198 views Asked by At

Intel software manual says clwb "Writes back to memory the cache line (if modified) that contains the linear address specified with the memory operand from any level of the cache hierarchy in the cache coherence domain. The line may be retained in the cache hierarchy in non-modified state. clwb is ordered with respect to older writes to the cache line being written back"

My question is, in the below pseudo code

write(A)
clwb (A)

Does clwb take care of the write in store buffer? or Do I need to sfence after a write, before using clwb, like

write (A)
sfence
clwb (A)

I want to know whether the "sfence" is actually required or not? Thanks

2

There are 2 answers

1
Hadi Brais On BEST ANSWER

On Intel processors, the clwb instruction is ordered with respect to older writes to the same cache line. On AMD processors, according to Section 7.6.3 of Volume 2 of the AMD manual No. 24593, the clwb instruction is ordered with respect to older writes to the same cache line if the memory type of the target address is a cacheable memory type (i.e., WB, WT, or WP) at the time of executing the clwb instruction.
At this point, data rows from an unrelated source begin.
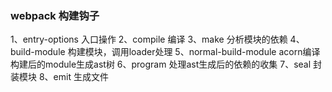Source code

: ### webpack 构建钩子
1、entry-options 入口操作
2、compile 编译
3、make  分析模块的依赖
4、build-module  构建模块，调用loader处理
5、normal-build-module  acorn编译构建后的module生成ast树
6、program 处理ast生成后的依赖的收集
7、seal  封装模块
8、emit 生成文件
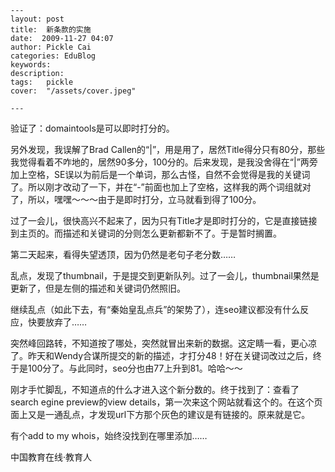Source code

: 
    ---
    layout: post  
    title:  新条款的实施  
    date:  2009-11-27 04:07  
    author: Pickle Cai  
    categories: EduBlog  
    keywords: 
    description:   
    tags:	pickle   
    cover:  "/assets/cover.jpeg"  

    ---  
    
验证了：domaintools是可以即时打分的。



另外发现，我误解了Brad Callen的“|”，用是用了，居然Title得分只有80分，那些我觉得看着不咋地的，居然90多分，100分的。后来发现，是我没舍得在“|”两旁加上空格，SE误以为前后是一个单词，那么古怪，自然不会觉得是我的关键词了。所以刚才改动了一下，并在“-”前面也加上了空格，这样我的两个词组就对了，所以，嘿嘿～～～由于是即时打分，立马就看到得了100分。



过了一会儿，很快高兴不起来了，因为只有Title才是即时打分的，它是直接链接到主页的。而描述和关键词的分则怎么更新都新不了。于是暂时搁置。



第二天起来，看得失望透顶，因为仍然是老句子老分数……



乱点，发现了thumbnail，于是提交到更新队列。过了一会儿，thumbnail果然是更新了，但是左侧的描述和关键词仍然照旧。



继续乱点（如此下去，有“秦始皇乱点兵”的架势了），连seo建议都没有什么反应，快要放弃了……



突然峰回路转，不知道按了哪处，突然就冒出来新的数据。这定睛一看，更心凉了。昨天和Wendy合谋所提交的新的描述，才打分48！好在关键词改过之后，终于是100分了。与此同时，seo分也由77上升到81。哈哈～～



刚才手忙脚乱，不知道点的什么才进入这个新分数的。终于找到了：查看了search egine preview的view details，第一次来这个网站就看这个的。在这个页面上又是一通乱点，才发现url下方那个灰色的建议是有链接的。原来就是它。



有个add to my whois，始终没找到在哪里添加……



		    
 中国教育在线·教育人

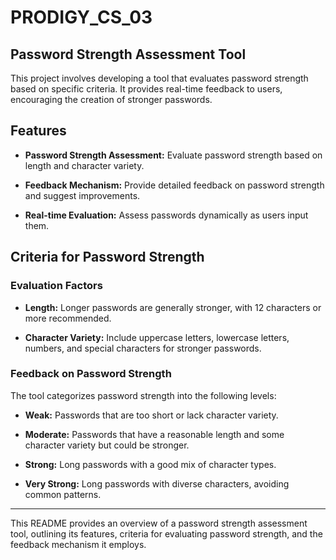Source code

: # PRODIGY_CS_03

## Password Strength Assessment Tool

This project involves developing a tool that evaluates password strength based on specific criteria. It provides real-time feedback to users, encouraging the creation of stronger passwords.

## Features

- **Password Strength Assessment:** Evaluate password strength based on length and character variety.

- **Feedback Mechanism:** Provide detailed feedback on password strength and suggest improvements.

- **Real-time Evaluation:** Assess passwords dynamically as users input them.

## Criteria for Password Strength

### Evaluation Factors

- **Length:** Longer passwords are generally stronger, with 12 characters or more recommended.

- **Character Variety:** Include uppercase letters, lowercase letters, numbers, and special characters for stronger passwords.

### Feedback on Password Strength

The tool categorizes password strength into the following levels:

- **Weak:** Passwords that are too short or lack character variety.

- **Moderate:** Passwords that have a reasonable length and some character variety but could be stronger.

- **Strong:** Long passwords with a good mix of character types.

- **Very Strong:** Long passwords with diverse characters, avoiding common patterns.

---

This README provides an overview of a password strength assessment tool, outlining its features, criteria for evaluating password strength, and the feedback mechanism it employs.
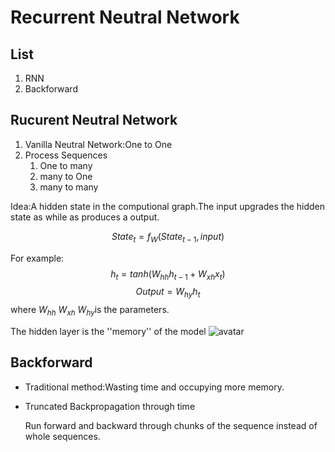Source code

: # Recurrent Neutral Network

## List
1. RNN
2. Backforward

## Rucurent Neutral Network
1. Vanilla Neutral Network:One to One
2. Process Sequences
   1. One to many
   2. many to One
   3. many to many

Idea:A hidden state in the computional graph.The input upgrades the hidden state as while as produces a output.

$$State_t = f_W(State_{t-1},input)$$

For example:
$$h_t = tanh(W_{hh}h_{t-1}+W_{xh}x_t)$$$$Output = W_{hy}h_t$$
where $W_{hh}$ $W_{xh}$ $W_{hy}$is the parameters.

The hidden layer is the ''memory'' of the model
![avatar](./L10_Pic1.png)

## Backforward

- Traditional method:Wasting time and occupying more memory.
- Truncated Backpropagation through time
    
    Run forward and backward through chunks of the sequence instead of whole sequences.
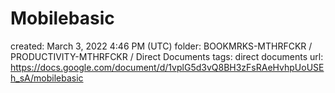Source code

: # Mobilebasic

created: March 3, 2022 4:46 PM (UTC)
folder: BOOKMRKS-MTHRFCKR / PRODUCTIVITY-MTHRFCKR / Direct Documents
tags: direct documents
url: https://docs.google.com/document/d/1vplG5d3vQ8BH3zFsRAeHvhpUoUSEh_sA/mobilebasic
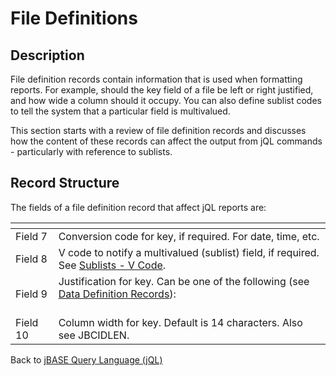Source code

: # File Definitions

<PageHeader />

## Description

File definition records contain information that is used when formatting reports. For example, should the key field of a file be left or right justified, and how wide a column should it occupy. You can also define sublist codes to tell the system that a particular field is multivalued.

This section starts with a review of file definition records and discusses how the content of these records can affect the output from jQL commands - particularly with reference to sublists.

## Record Structure

The fields of a file definition record that affect jQL reports are:


| <!----> | <!----> |
| --- | --- |
| Field 7<br> | Conversion code for key, if required. For date, time, etc.<br> |
| Field 8<br> | V code to notify a multivalued (sublist) field, if required. See [Sublists - V Code](./../sublists---v-code).<br> |
| Field 9<br> | Justification for key. Can be one of the following (see [Data Definition Records](./../data-definition-records---dictionary-structure)):<br><br>| <!----> | <!----> |<br>| --- | --- |<br>| L | Left justified |<br>| R | Right justified |<br>| T | Text |<br>| U | Unlimited |<br><br> |
| Field 10<br> | Column width for key. Default is 14 characters. Also see JBCIDLEN.<br> |

Back to [jBASE Query Language (jQL)](jbase-query-language-jql-)
  
<PageFooter />
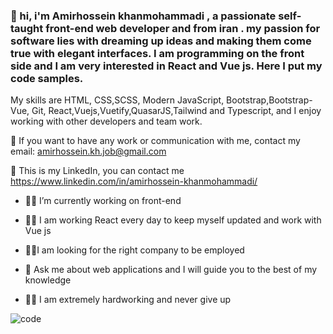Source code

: ###  👋 hi, i'm Amirhossein khanmohammadi , a passionate self-taught  front-end web developer and  from iran . my passion for software lies with dreaming up ideas and making them come true with elegant interfaces. I am programming on the front side and I am very interested in React and Vue js. Here I put my code samples.
My skills are HTML, CSS,SCSS, Modern JavaScript, Bootstrap,Bootstrap-Vue, Git, React,Vuejs,Vuetify,QuasarJS,Tailwind and Typescript, and I enjoy working with other developers and team work.

💼 If you want to have any work or communication with me, contact my email:  amirhossein.kh.job@gmail.com 

📱 This is my LinkedIn, you can contact me     https://www.linkedin.com/in/amirhossein-khanmohammadi/   


- 🎯🎯 I’m currently working on front-end 
- 💪💪 I am working React every day to keep myself updated and work with Vue js

- 💎💎I am looking for the right company to be employed
- 💬 Ask me about web applications and I will guide you to the best of my knowledge
- 🥊🥊 I am extremely hardworking and never give up





![code](https://github.com/ami87878/ami87878/assets/111053228/9e25a651-0efa-49d7-9202-04a39c327df7)




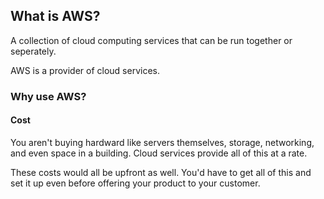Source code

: ## What is AWS?

A collection of cloud computing services that can be run together or seperately.

AWS is a provider of cloud services.

### Why use AWS?

#### Cost

You aren't buying hardward like servers themselves, storage, networking, and even space in a building. Cloud services provide all of this at a rate.

These costs would all be upfront as well. You'd have to get all of this and set it up even before offering your product to your customer.
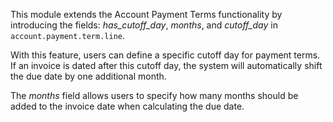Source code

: This module extends the Account Payment Terms functionality by introducing the 
fields: *has_cutoff_day*, *months*, and *cutoff_day* in `account.payment.term.line`.

With this feature, users can define a specific cutoff day for payment terms. If an 
invoice is dated after this cutoff day, the system will automatically shift the due 
date by one additional month.

The *months* field allows users to specify how many months should be added to the 
invoice date when calculating the due date.
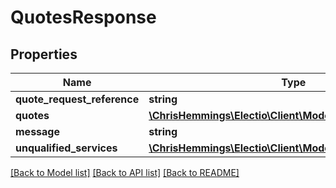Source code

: # QuotesResponse

## Properties
Name | Type | Description | Notes
------------ | ------------- | ------------- | -------------
**quote_request_reference** | **string** |  | [optional] 
**quotes** | [**\ChrisHemmings\Electio\Client\Model\Quote[]**](Quote.md) |  | [optional] 
**message** | **string** |  | [optional] 
**unqualified_services** | [**\ChrisHemmings\Electio\Client\Model\UnqualifiedService[]**](UnqualifiedService.md) |  | [optional] 

[[Back to Model list]](../README.md#documentation-for-models) [[Back to API list]](../README.md#documentation-for-api-endpoints) [[Back to README]](../README.md)


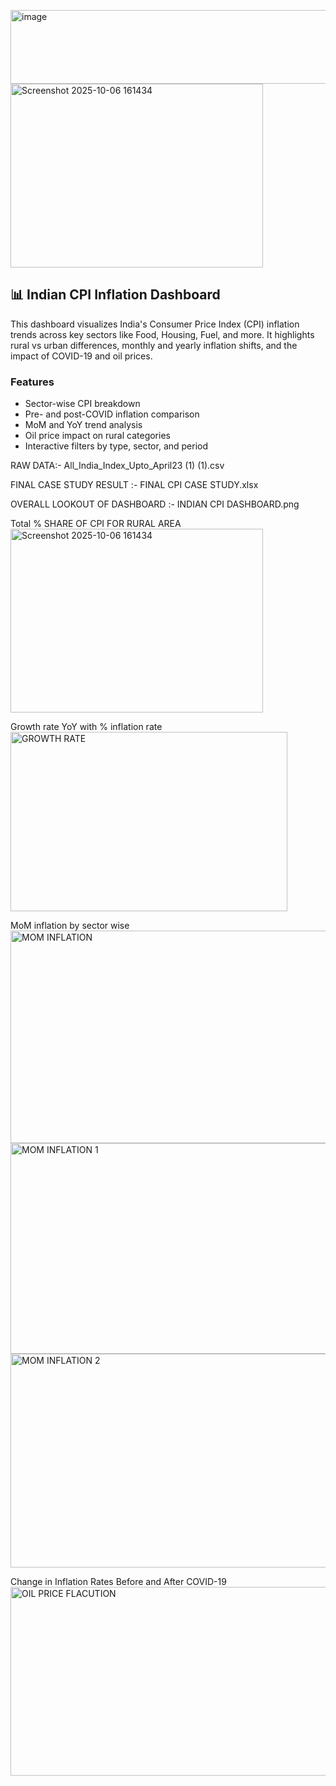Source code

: <img width="1522" height="118" alt="image" src="https://github.com/user-attachments/assets/a9e72362-3615-4f3b-b55a-f56d71e2c668" /><img width="404" height="294" alt="Screenshot 2025-10-06 161434" src="https://github.com/user-attachments/assets/02dd94f8-efda-4e19-afff-cb1133875386" />
## 📊 Indian CPI Inflation Dashboard

This dashboard visualizes India's Consumer Price Index (CPI) inflation trends across key sectors like Food, Housing, Fuel, and more. It highlights rural vs urban differences, monthly and yearly inflation shifts, and the impact of COVID-19 and oil prices.

### Features

- Sector-wise CPI breakdown  
- Pre- and post-COVID inflation comparison  
- MoM and YoY trend analysis  
- Oil price impact on rural categories  
- Interactive filters by type, sector, and period

  
RAW DATA:-
All_India_Index_Upto_April23 (1) (1).csv


FINAL CASE STUDY RESULT :-
FINAL CPI CASE STUDY.xlsx


OVERALL LOOKOUT OF DASHBOARD :-
INDIAN CPI DASHBOARD.png


Total % SHARE OF CPI FOR RURAL AREA 
<img width="404" height="294" alt="Screenshot 2025-10-06 161434" src="https://github.com/user-attachments/assets/a93603c4-c150-4268-87ae-12609882f951" />

Growth rate YoY with % inflation rate
<img width="443" height="287" alt="GROWTH RATE" src="https://github.com/user-attachments/assets/8b23bb73-d10b-4efe-ab49-b6d751e61cb5" />

MoM inflation by sector wise  
<img width="846" height="340" alt="MOM INFLATION" src="https://github.com/user-attachments/assets/47c21f4b-520c-49d7-95bb-306fa2c3723b" />
<img width="847" height="337" alt="MOM INFLATION 1" src="https://github.com/user-attachments/assets/c3c50f32-7c12-4e49-b232-5fdfc6beaa0d" />
<img width="847" height="342" alt="MOM INFLATION 2" src="https://github.com/user-attachments/assets/14874efe-a83b-4de0-b4c8-1b83dfd1b4f1" />

Change in Inflation Rates Before and After COVID-19 
<img width="505" height="302" alt="OIL PRICE FLACUTION" src="https://github.com/user-attachments/assets/4dd77cf8-68c1-4ef0-8f40-2a12400988e3" />







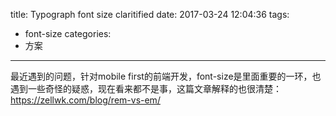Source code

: title: Typograph font size claritified
date: 2017-03-24 12:04:36
tags:
- font-size
categories:
- 方案
---

最近遇到的问题，针对mobile first的前端开发，font-size是里面重要的一环，也遇到一些奇怪的疑惑，现在看来都不是事，这篇文章解释的也很清楚：https://zellwk.com/blog/rem-vs-em/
This ordering guarantee means that the most recent state of the line or a later state with respect to program order will eventually be written back if necessary to the persistence domain at some point in time after retiring the clwb instruction. Note that the persistence domain is defined by the platform.

0
Nene Du On

Here is my answer to the follow-up question: Does it mean, If I have a single thread of execution, then the correctness of operations "store A, clwb (A), store B, clwb (B)" are maintained without use of sfence on Intel X86-64 , as TSO ensured store(A) to store(B) are ordered, and clwb(A) is ordered with store(A) and clwb(B) is ordered with store(B)

clwb instructions are not ordered with each other if they flush different cache lines. TSO only guarantees that stores retire in program order (i.e., writing to cache in program order). So in your example, at the cache hierarchy, store A always completes before store B, but store B could reach memory (either volatile or non-volatile) before store A. If you only want to keep the write-back order at the cache hierarchy, no sfence is required.

But if you need to guarantee that store A always reaches the memory before store B, you need to insert a sfence between clwb(A) and store(B).